Apache Druid is a solution for rapid and flexible data analysis on extensive datasets. It is especially suited for scenarios requiring real-time data ingestion, quick query responses, and high reliability.

Druid is frequently utilized as the backend database for analytical application interfaces or high-concurrency APIs that demand speedy aggregations. It is particularly effective with event-driven data.

Apache Druid's lookups are a powerful concept which gives the ability to substitute dimension values with user-predefined values at query time, without actually changing any value in Druid’s stored data.

Some common use-cases are to convert a long string to a shorter one, like saving a country-code (“US”) as a data source dimension, and replacing it with the country name (“United States of America”) only at query time. This helps reduce Druid’s storage footprint.

Another use-case is to adjust some value of historical data with a new value, without the need of ingesting the historical data all over again. For example, changing the mapping of "companyId"="123" from "Old Value" to "New Value" in the lookup will affect all of Druid’s data, no matter when ingested. Lookups also help reduce ingestion time, as there’s no need for expensive join operations while indexing data.

‍

We at DT use Apache Druid as the core Database for our Dynamic Report, which gives all of our products' customers valuable business insights. Lookups are essential in this process, allowing us to convert internal identifiers, like application IDs, into user-friendly names for better clarity when querying the report. We’re also leveraging the fact that Druid supports polling lookup definitions via JDBC, so customers’ new configurations will be reflected immediately across all relevant data. For example, our customers might be updating their configurations using a public UI which saves these configurations in a MySQL database.
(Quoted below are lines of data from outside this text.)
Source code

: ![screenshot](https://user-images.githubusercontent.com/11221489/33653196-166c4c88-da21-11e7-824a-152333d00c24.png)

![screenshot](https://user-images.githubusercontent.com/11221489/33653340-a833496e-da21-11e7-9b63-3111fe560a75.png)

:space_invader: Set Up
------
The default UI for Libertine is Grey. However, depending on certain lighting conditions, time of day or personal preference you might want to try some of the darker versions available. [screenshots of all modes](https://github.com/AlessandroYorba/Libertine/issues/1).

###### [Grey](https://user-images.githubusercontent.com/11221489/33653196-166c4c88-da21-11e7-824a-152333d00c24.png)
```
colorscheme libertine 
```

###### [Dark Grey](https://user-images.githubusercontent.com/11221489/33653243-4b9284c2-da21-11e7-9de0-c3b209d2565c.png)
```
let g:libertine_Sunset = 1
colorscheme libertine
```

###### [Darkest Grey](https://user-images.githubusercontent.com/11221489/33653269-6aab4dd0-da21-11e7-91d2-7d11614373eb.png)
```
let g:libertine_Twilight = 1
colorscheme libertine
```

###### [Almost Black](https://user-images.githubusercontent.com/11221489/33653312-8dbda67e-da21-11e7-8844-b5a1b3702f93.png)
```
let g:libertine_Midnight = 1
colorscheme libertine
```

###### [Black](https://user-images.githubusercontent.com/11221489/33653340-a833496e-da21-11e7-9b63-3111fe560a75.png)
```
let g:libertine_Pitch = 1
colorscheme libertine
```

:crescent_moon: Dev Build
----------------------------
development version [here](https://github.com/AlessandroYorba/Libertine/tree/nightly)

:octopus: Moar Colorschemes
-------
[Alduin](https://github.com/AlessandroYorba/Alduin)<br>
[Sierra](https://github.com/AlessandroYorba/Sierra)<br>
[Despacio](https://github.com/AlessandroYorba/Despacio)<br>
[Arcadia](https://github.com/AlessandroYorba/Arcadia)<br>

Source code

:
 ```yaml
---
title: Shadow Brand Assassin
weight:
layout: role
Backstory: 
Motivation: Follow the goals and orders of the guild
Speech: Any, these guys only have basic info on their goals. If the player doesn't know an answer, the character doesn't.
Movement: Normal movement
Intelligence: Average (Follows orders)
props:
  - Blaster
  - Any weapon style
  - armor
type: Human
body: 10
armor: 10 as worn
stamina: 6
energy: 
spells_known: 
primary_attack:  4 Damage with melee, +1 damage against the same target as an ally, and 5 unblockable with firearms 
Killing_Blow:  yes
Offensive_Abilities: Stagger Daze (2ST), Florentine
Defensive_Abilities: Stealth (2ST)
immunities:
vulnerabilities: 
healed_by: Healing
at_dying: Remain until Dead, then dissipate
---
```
When a customer updates their application name using this UI, the change will be visible in the Dynamic Report almost right away, retroactively affecting even the data that was ingested before the customer’s update.

Motivation

In the past, managing Apache Druid’s lookups was done either through Druid’s web UI or HTTP POST/DELETE request. This conventional approach led to several challenges. First, there is a lack of authentication and authorization, meaning any engineer could alter lookups. As a result, engineers less familiar with the lookups concept could unintentionally misconfigure them, causing performance degradation or data inconsistencies. For example, one might define a one-to-one lookup as non-injective, missing the opportunity to improve query time. Additionally, Druid does not keep lookups versioning history, making it impossible to roll back changes or review updates when needed. These issues highlighted the need for a more robust and structured way of managing lookups in Druid. As there is no pre-existing tool or Druid extension for such a purpose, we had to come up with an idea of our own, which we refer to as Lookups-aC or Lookups-as-Code.

Our Solution

Lookup definitions are maintained as JSON files in a Git repository, which is the configuration-repository (CR). Whenever a change is made to this repository’s main branch (via a Pull-Request merge reviewed by a data engineer) a series of Jenkins jobs get triggered via webhook (for example, by using Jenkins Generic Webhook Plugin and the webhook service of your version-control server, e.g., Gitlab Webhook). These Jenkins jobs validate the change and eventually submit it to Druid. We also enabled Druid’s Authentication mechanism so that lookup changes could be made exclusively by these Jenkins jobs.

The Benefits

Now let’s take a look at all the benefits that we get from our setup.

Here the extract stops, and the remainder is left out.